つらつら日暮らし

応量器を壊すとどんな罪になる?(2・『日本霊異記』の話)

以前に書いた【(1)】の続きである。前回は、応量器を落として壊しても、それほどの罪にはならないと示したのだが、それと正反対の見解を見つけたので記事にしておきたい。

  邪見して乞食の沙弥を折破して以て現に悪死報を得るの縁 廿九
 白髪部猪麿は備中国の少田郡の人なし。天年に邪見して三宝を信ぜず、曙に一僧有りて来たり、食を乞う。
 猪麿、乞う所に施さず、反て逼悩を加ふ。亦、其の鉢を破りて、之を逐去す。
 然る後、即ち他の郷に往く。道中に風雨に遭て、暫間、他の倉の下に寄り、覆て圧煞せる。
 誠に知る、現報甚だ近し、寧ろ慎まざらんや。
 菩薩経に云うが如き、一切の悪行、邪見を因と為す者は、其れ斯を謂うや。
 丈夫論に云く、悲心、一人に施せば、功徳は大地の如し。己が為に一切に施せば、報いを得ること芥子の如し。一の厄難を救えば、余の一切の施に勝る、云々。
    景戒『日本霊異記』巻上


色々と見てきたが、『日本霊異記』の伝承次第では、この話が無い場合もあるようだが、とりあえず、当方の手元にある本には載っていたので、訓読して引用してみた。

なお、前回の記事は、明らかに鉢盂を破壊した場合についてのみだったが、上記の内容からすると、少し別の見解も見えてくるので、例示としては余り良くなかったかもしれない。

何故ならば、上記の内容としては、乞食(托鉢)に来た沙弥(見習い僧侶)に対して、狼藉を働いた者が、それ相応の報いを受けたという話になっているが、その中で、「鉢を破る」話が出ている。よって、鉢盂(応量器)を破る悪行も含まれているのだが、それ以外にも沙弥を傷つける、布施を拒否する(もちろん、布施は任意だが、自らの財産を惜しむことは認められない)といった行為が見られる。

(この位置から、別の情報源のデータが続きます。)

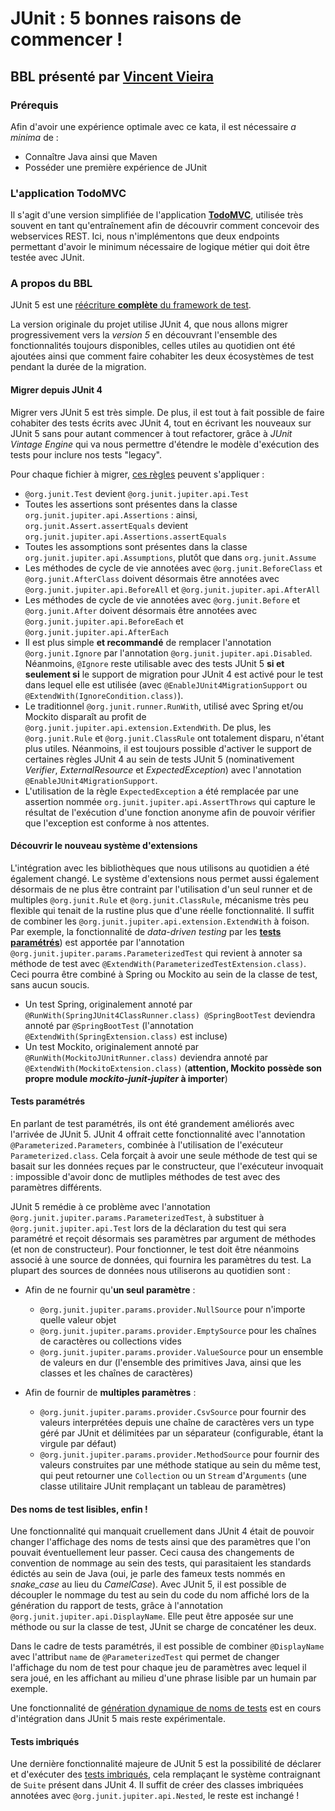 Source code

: # JUnit : 5 bonnes raisons de commencer !

## BBL présenté par [Vincent Vieira](mailto:vincent.vieira@carbon-it.com)

### Prérequis
Afin d'avoir une expérience optimale avec ce kata, il est nécessaire *a minima* de :
- Connaître Java ainsi que Maven
- Posséder une première expérience de JUnit

### L'application TodoMVC
Il s'agit d'une version simplifiée de l'application [**TodoMVC**](https://todobackend.com/), utilisée très souvent en tant qu'entraînement afin de découvrir comment concevoir des webservices REST. Ici, nous n'implémentons que deux endpoints permettant d'avoir le minimum nécessaire de logique métier qui doit être testée avec JUnit.

### A propos du BBL
JUnit 5 est une [réécriture **complète** du framework de test](https://junit.org/junit5/docs/current/user-guide/#overview-what-is-junit-5). 

La version originale du projet utilise JUnit 4, que nous allons migrer progressivement vers la *version 5* en découvrant l'ensemble des fonctionnalités toujours disponibles, celles utiles au quotidien ont été ajoutées ainsi que comment faire cohabiter les deux écosystèmes de test pendant la durée de la migration.

#### Migrer depuis JUnit 4
Migrer vers JUnit 5 est très simple. De plus, il est tout à fait possible de faire cohabiter des tests écrits avec JUnit 4, tout en écrivant les nouveaux sur JUnit 5 sans pour autant commencer à tout refactorer, grâce à *JUnit Vintage Engine* qui va nous permettre d'étendre le modèle d'exécution des tests pour inclure nos tests "legacy".

Pour chaque fichier à migrer, [ces règles](https://junit.org/junit5/docs/current/user-guide/#migrating-from-junit4-tips) peuvent s'appliquer :
- `@org.junit.Test` devient `@org.junit.jupiter.api.Test`
- Toutes les assertions sont présentes dans la classe `org.junit.jupiter.api.Assertions` : ainsi, `org.junit.Assert.assertEquals` devient `org.junit.jupiter.api.Assertions.assertEquals`
- Toutes les assomptions sont présentes dans la classe `org.junit.jupiter.api.Assumptions`, plutôt que dans `org.junit.Assume`
- Les méthodes de cycle de vie annotées avec `@org.junit.BeforeClass` et `@org.junit.AfterClass` doivent désormais être annotées avec `@org.junit.jupiter.api.BeforeAll` et `@org.junit.jupiter.api.AfterAll`
- Les méthodes de cycle de vie annotées avec `@org.junit.Before` et `@org.junit.After` doivent désormais être annotées avec `@org.junit.jupiter.api.BeforeEach` et `@org.junit.jupiter.api.AfterEach`
- Il est plus simple **et recommandé** de remplacer l'annotation `@org.junit.Ignore` par l'annotation `@org.junit.jupiter.api.Disabled`. Néanmoins, `@Ignore` reste utilisable avec des tests JUnit 5 **si et seulement si** le support de migration pour JUnit 4 est activé pour le test dans lequel elle est utilisée (avec `@EnableJUnit4MigrationSupport` ou `@ExtendWith(IgnoreCondition.class)`).
- Le traditionnel `@org.junit.runner.RunWith`, utilisé avec Spring et/ou Mockito disparaît au profit de `@org.junit.jupiter.api.extension.ExtendWith`. De plus, les `@org.junit.Rule` et `@org.junit.ClassRule` ont totalement disparu, n'étant plus utiles.
  Néanmoins, il est toujours possible d'activer le support de certaines règles JUnit 4 au sein de tests JUnit 5 (nominativement *Verifier*, *ExternalResource* et *ExpectedException*) avec l'annotation `@EnableJUnit4MigrationSupport`. 
- L'utilisation de la règle `ExpectedException` a été remplacée par une assertion nommée `org.junit.jupiter.api.AssertThrows` qui capture le résultat de l'exécution d'une fonction anonyme afin de pouvoir vérifier que l'exception est conforme à nos attentes.

#### Découvrir le nouveau système d'extensions
L'intégration avec les bibliothèques que nous utilisons au quotidien a été également changé. Le système d'extensions nous permet aussi également désormais de ne plus être contraint par l'utilisation d'un seul runner et de multiples `@org.junit.Rule` et `@org.junit.ClassRule`, mécanisme très peu flexible qui tenait de la rustine plus que d'une réelle fonctionnalité.
Il suffit de combiner les `@org.junit.jupiter.api.extension.ExtendWith` à foison. Par exemple, la fonctionnalité de *data-driven testing* par les [**tests paramétrés**](https://nipafx.dev/junit-5-parameterized-tests/)) est apportée par l'annotation `@org.junit.jupiter.params.ParameterizedTest` qui revient à annoter sa méthode de test avec `@ExtendWith(ParameterizedTestExtension.class)`.
Ceci pourra être combiné à Spring ou Mockito au sein de la classe de test, sans aucun soucis.

- Un test Spring, originalement annoté par `@RunWith(SpringJUnit4ClassRunner.class) @SpringBootTest` deviendra annoté par `@SpringBootTest` (l'annotation `@ExtendWith(SpringExtension.class)` est incluse)
- Un test Mockito, originalement annoté par `@RunWith(MockitoJUnitRunner.class)` deviendra annoté par `@ExtendWith(MockitoExtension.class)` (**attention, Mockito possède son propre module *mockito-junit-jupiter* à importer**)

#### Tests paramétrés
En parlant de test paramétrés, ils ont été grandement améliorés avec l'arrivée de JUnit 5. JUnit 4 offrait cette fonctionnalité avec l'annotation `@Parameterized.Parameters`, combinée à l'utilisation de l'exécuteur `Parameterized.class`.
Cela forçait à avoir une seule méthode de test qui se basait sur les données reçues par le constructeur, que l'exécuteur invoquait : impossible d'avoir donc de mutliples méthodes de test avec des paramètres différents.

JUnit 5 remédie à ce problème avec l'annotation `@org.junit.jupiter.params.ParameterizedTest`, à substituer à `@org.junit.jupiter.api.Test` lors de la déclaration du test qui sera paramétré et reçoit désormais ses paramètres par argument de méthodes (et non de constructeur).
Pour fonctionner, le test doit être néanmoins associé à une source de données, qui fournira les paramètres du test. La plupart des sources de données nous utiliserons au quotidien sont :
- Afin de ne fournir qu'**un seul paramètre** :
  - `@org.junit.jupiter.params.provider.NullSource` pour n'importe quelle valeur objet
  - `@org.junit.jupiter.params.provider.EmptySource` pour les chaînes de caractères ou collections vides
  - `@org.junit.jupiter.params.provider.ValueSource` pour un ensemble de valeurs en dur (l'ensemble des primitives Java, ainsi que les classes et les chaînes de caractères)
  
- Afin de fournir de **multiples paramètres** :
  - `@org.junit.jupiter.params.provider.CsvSource` pour fournir des valeurs interprétées depuis une chaîne de caractères vers un type géré par JUnit et délimitées par un séparateur (configurable, étant la virgule par défaut)
  - `@org.junit.jupiter.params.provider.MethodSource` pour fournir des valeurs construites par une méthode statique au sein du même test, qui peut retourner une `Collection` ou un `Stream` d'`Arguments` (une classe utilitaire JUnit remplaçant un tableau de paramètres)

#### Des noms de test lisibles, enfin !
Une fonctionnalité qui manquait cruellement dans JUnit 4 était de pouvoir changer l'affichage des noms de tests ainsi que des paramètres que l'on pouvait éventuellement leur passer. Ceci causa des changements de convention de nommage au sein des tests, qui parasitaient les standards édictés au sein de Java (oui, je parle des fameux tests nommés en *snake_case* au lieu du *CamelCase*).
Avec JUnit 5, il est possible de découpler le nommage du test au sein du code du nom affiché lors de la génération du rapport de tests, grâce à l'annotation `@org.junit.jupiter.api.DisplayName`. Elle peut être apposée sur une méthode ou sur la classe de test, JUnit se charge de concaténer les deux. 

Dans le cadre de tests paramétrés, il est possible de combiner `@DisplayName` avec l'attribut `name` de `@ParameterizedTest` qui permet de changer l'affichage du nom de test pour chaque jeu de paramètres avec lequel il sera joué, en les affichant au milieu d'une phrase lisible par un humain par exemple.

Une fonctionnalité de [génération dynamique de noms de tests](https://junit.org/junit5/docs/current/user-guide/#writing-tests-display-name-generator) est en cours d'intégration dans JUnit 5 mais reste expérimentale.

#### Tests imbriqués
Une dernière fonctionnalité majeure de JUnit 5 est la possibilité de déclarer et d'exécuter des [tests imbriqués](https://junit.org/junit5/docs/current/user-guide/#writing-tests-nested), cela remplaçant le système contraignant de `Suite` présent dans JUnit 4.
Il suffit de créer des classes imbriquées annotées avec `@org.junit.jupiter.api.Nested`, le reste est inchangé !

よって、鉢を破っただけの話となっていないところが微妙なのである。

それに、インド以来の仏典で、仏教への弾圧が影響したと思われるような文脈は、少なからず見られるため、そういった影響も考えていくべきなのかもしれない。ところで、上記に引用されている『菩薩経』と『丈夫論』についても確認しておきたい。まず、『菩薩経』というのは、大乗『大般涅槃経』巻35「迦葉菩薩品第十二之三」に見える「一切悪行、邪見為因」の部分であろう。また、『丈夫論』については、『大丈夫論』巻上「施勝品第一」に見える「悲心施一人、功徳如大地、為己施一切、得報如芥子、救一厄難人、勝余一切施」が典拠となっている。

これらの典拠となる文章をまとめれば、悪行にはそれ相応の報いがあるし、善行にもそれ相応の報いがあるという話となっている。『日本霊異記』とは、詳しくは『日本国現報善悪霊異記』と呼称される。つまり、行為とその報いについての内容を著者である景戒が、現実に語られる因縁譚の中から、仏の道理として引き出したのである。それは、仏典の内容を確認していく作業でもあった。